Собственно, в "Крокодиле" я начал подрабатывать еще до женитьбы, теперь же расходы грозили стремительно увеличиться. На помощь пришли "толстые" журналы: "Новый мир" и "Москва". Мою прозу здесь пока что не печатали, но относились ко мне благосклонно и, желая хоть как-то помочь будущему отцу, стали давать на прочтение кое-что из так называемого самотека. Платили в "толстяках" не за размер рецензии, а за объем прочитанного. Я получал трешку за печатный лист. То была минимальная ставка. На максимальную – десять, кажется, рублей – мог рассчитывать разве что Юрий Домбровский, которого я раза два встречал в "Новом мире" с рукописями в авоське. "Внутренние" рецензии, то есть рецензии, предназначенные не для печати, а для автора и редакционных работников, выручали тогда многих писателей.

Однажды в "Москве" мне дали три или четыре рассказа, которые резко выделялись из общего потока не только материалом – речь в рассказах шла о тех, кто охраняет места заключения, – но и приличным литературным уровнем. Не блестящим, но приличным. Я, во всяком случае, рекомендовал редакции познакомиться с другими работами молодого прозаика.

Фамилия прозаика была Довлатов.

Не знаю, познакомились ли в "Москве", но я, спустя два или три года, будучи уже штатным сотрудником "Крокодила", познакомился: Сергей Довлатов напечатал у нас рассказ. Вот тут уж было блестяще!

Рассказ назывался "Когда-то мы жили в горах". О московских армянах. Как собираются они по праздникам в своих благоустроенных квартирах и жарят, прямо в доме, шашлыки, для чего выковыривают из пола паркетины. Феерически смешное и одновременно грустное повествование.

Едва номер с рассказом вышел, редакцию завалили возмущенные письма армянских граждан. И редакцию, и ЦК… Грянул скандал. Пришлось срочно вызывать из Ленинграда автора.

Автор оказался детиной под два метра с тихим голосом. Присев боком к моему столу, сочинил "открытое", для публикации в журнале, письмо, в котором клялся, что и в мыслях не держал обидеть соотечественников.
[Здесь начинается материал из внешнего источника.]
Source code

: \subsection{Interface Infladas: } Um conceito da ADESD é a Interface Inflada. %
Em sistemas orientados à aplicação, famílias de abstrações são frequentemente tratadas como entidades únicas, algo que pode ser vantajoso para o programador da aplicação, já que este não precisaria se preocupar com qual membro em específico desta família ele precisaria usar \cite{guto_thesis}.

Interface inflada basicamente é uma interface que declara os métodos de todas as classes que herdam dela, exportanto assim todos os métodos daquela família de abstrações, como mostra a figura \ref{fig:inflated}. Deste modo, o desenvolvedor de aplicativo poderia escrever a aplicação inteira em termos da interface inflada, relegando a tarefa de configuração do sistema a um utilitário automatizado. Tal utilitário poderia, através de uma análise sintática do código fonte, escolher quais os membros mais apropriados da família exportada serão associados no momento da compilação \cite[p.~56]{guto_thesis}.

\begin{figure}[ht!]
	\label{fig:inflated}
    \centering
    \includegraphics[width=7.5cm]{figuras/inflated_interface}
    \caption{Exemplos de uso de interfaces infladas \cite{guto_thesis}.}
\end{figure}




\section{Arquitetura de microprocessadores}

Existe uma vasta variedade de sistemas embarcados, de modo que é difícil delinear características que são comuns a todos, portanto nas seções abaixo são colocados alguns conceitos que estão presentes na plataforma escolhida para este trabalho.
Так и обращался: "соотечественники". Я вспомнил это патетическое слово, когда, будучи в 1990 году в Италии, узнал от наших эмигрантов, читавших, как и я, лекции тамошним студентам, что Довлатов умер. Тогда, надолго запертый в старинном – и унылом! – итальянском городке Бергамо, я впервые подумал о скончавшемся в далекой Америке Довлатове именно как о своем соотечественнике.

Моя старшая дочь – тот самый ребенок, в ожидании которого я резво пришпорил своего литконсультантского Пегаса – Довлатова обожает. Во всяком случае, читает его куда охотней, нежели меня.
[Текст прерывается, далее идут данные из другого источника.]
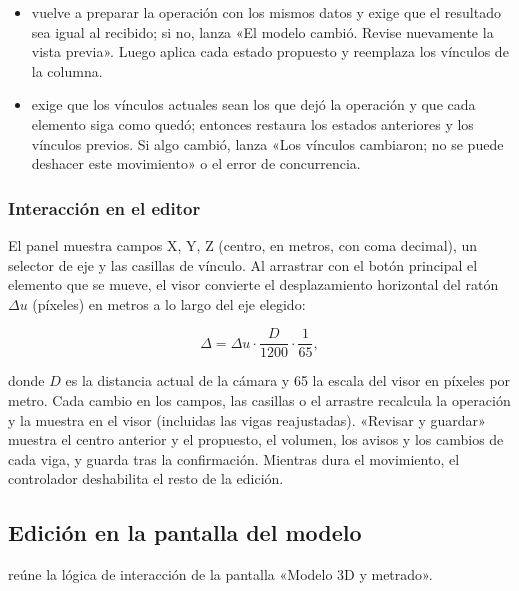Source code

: \begin{itemize}
	\item {} vuelve a preparar la operación con los mismos datos y exige que
	      el resultado sea igual al recibido; si no, lanza «El modelo cambió. Revise nuevamente la vista previa». Luego
	      aplica cada estado propuesto y reemplaza los vínculos de la columna.
	\item {} exige que los vínculos actuales sean los que dejó la operación y
	      que cada elemento siga como quedó; entonces restaura los estados anteriores y los vínculos previos. Si algo
	      cambió, lanza «Los vínculos cambiaron; no se puede deshacer este movimiento» o el error de concurrencia.
\end{itemize}

\subsubsection{Interacción en el editor}

El panel muestra campos X, Y, Z (centro, en metros, con coma decimal), un selector de eje y las casillas de vínculo.
Al arrastrar con el botón principal el elemento que se mueve, el visor convierte el desplazamiento horizontal del ratón
$\Delta u$ (píxeles) en metros a lo largo del eje elegido:

\begin{equation}
	\Delta = \Delta u \cdot \frac{D}{1200} \cdot \frac{1}{65},
\end{equation}

\noindent donde $D$ es la distancia actual de la cámara y 65 la escala del visor en píxeles por metro. Cada cambio en
los campos, las casillas o el arrastre recalcula la operación y la muestra en el visor (incluidas las vigas
reajustadas). «Revisar y guardar» muestra el centro anterior y el propuesto, el volumen, los avisos y los cambios de
cada viga, y guarda tras la confirmación. Mientras dura el movimiento, el controlador deshabilita el resto de la
edición.

\subsection{Edición en la pantalla del modelo}
\label{sec:mod-pantalla}

 reúne la lógica de interacción de la pantalla «Modelo 3D y metrado».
Я не обижаюсь. Более того, постоянно чувствую перед ними обеими – и старшей, и младшей – некую вину. За что? Да за все. За их хвори… За их неудачи… За обиды, которые наносит им жизнь и от которых я не в состоянии уберечь их. Ни сейчас – даже сейчас! – ни тем более потом, когда меня уже не будет на свете. Хорошо представляю, как они, старенькие, неслышно (для меня!) говорят о чем-то, жестикулируют, и каждый миг все ближе и ближе к черной яме, а я ничем не могу помочь им. Но главное, за что я чувствую себя виноватым перед ними, – это за то, что они мои дети. Слишком мои.

Я знаю писателя, который желчно усмехнулся б, услышав такое. Писатель этот – Август Стриндберг. Герой его скандальной пьесы "Отец" ротмистр Адольф жаждет гарантии, что существование его будет продолжено за границами его физического бытия. Продолжено в детях, в дочери, но поскольку уверенность, что это его дочь, то есть уверенность в собственном отцовстве разрушена, то разрушена и вера, что он не исчезнет бесследно.

Это-то и терзает ротмистра. Умирая, он на вопрос жены: "Адольф, хочешь взглянуть на свою дочь?" – отвечает горько: "На свою дочь! У мужчины нет детей! Дети бывают у женщин, будущее принадлежит им, а мы умираем бездетными!"

Бедный герой! Бедный автор! Вот уж кто ни за что бы не понял – не понял и не принял – логику человека, который сокрушается, что его дети – слишком его дети.